3. Construction Risk

Whenever you’re undergoing a property construction project, there are usually lots of additional risks from the start to the end. It also applies when doing a renovation of an existing property.

For instance, a property you thought would take two months to be fully constructed may take longer. That will increase the investment cost, delay the anticipated rental income, and sometimes expose other defects in the property.

All these will reduce and delay the rental income expectation of the property owner.

4. Liquidity Risk

I know how it feels to have the best property to lease out or sell, but it takes time before you can turn it into cash. You’re worried that it will become outdated and brings you out of the market!

Nevertheless, this is always a risk associated with real estate properties. The properties are highly illiquid, and it’s rare to find their market immediately after construction completion. Besides, it may offer a price far below the market value if you find one.

However, liquidity depends highly on your location, market cycle, and property type.

5. Default/ Credit Risk

Default Risk happens when tenants don’t make their monthly payments on time. The late payments for your leased properties lead to cash flow challenges. Besides, the dishonesty levels of some tenants who can move out of your property without your consent worsen the situation.

The property owner is then forced to incur costs to find another tenant for occupying the space alongside a sudden income fall.

6. Location Risk

Having the best and most-nice looking property guarantees you not a market for your real estate property. It goes in handy with the right location that fits the target market’s wish.

This means that you can incur a high cost in property investment and cannot meet the client’s needs regarding location. Besides, note that a prime location today may not be the best after ten years. This is because of the rapid changes and growth in different areas.

7. Legislative Risk

It is one of the greatest risks that property owners cannot control. It involves regulations and law changes by the government, directly impacting tenants or property owners.

The risks may be direct or indirect at the national or local levels. The direct risks include zoning changes, utilities, access to public goods, and building codes. On the other hand, indirect legislative risks include federal & local tax rates, banking regulations, and mortgage deductibility needs, among others.

An indirect risk, like an increased tax rate, affects the property owner’s taxable income while reducing the tenant’s cash flow. It is highly risky because, to some extent, the tenants might decide to get out of your space.

8. Financial/ Debt Risk

For many investors, borrowing money is their first source of capital, i.e., from financial institutions or private individuals. They usually do this believing they will settle the debt with the expected income after asset investment.

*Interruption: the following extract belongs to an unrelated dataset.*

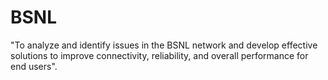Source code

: # BSNL
"To analyze and identify issues in the BSNL network and develop effective solutions to improve connectivity, reliability, and overall performance for end users".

However, it is crucial to note that the debt may lead to the foreclosure of your investment plan. This is a normal experience for many people, especially due to debt maturity and overleveraging risks.

Overleveraging is an instance where your investment property has a lower capacity of return on investment than the debt you financed it with. While financial institutions don’t lend money beyond what you can pay, this arises in cases where you aren’t able to get tenants.

Types of Risks in Real Estate – Bottom Line

Real Estate is a rapidly changing investment plan all over the world. When done with precise knowledge and passion, it is a source of employment, urbanizing an area, and developing an outlook, among other benefits.

However, as discussed above, it sometimes poses more risks that outweigh the potential benefits and returns. These risks include liquidity risks, credit risks, location risks, legislative risks, management risks, environmental risks, construction risks, debt risks, and market risks.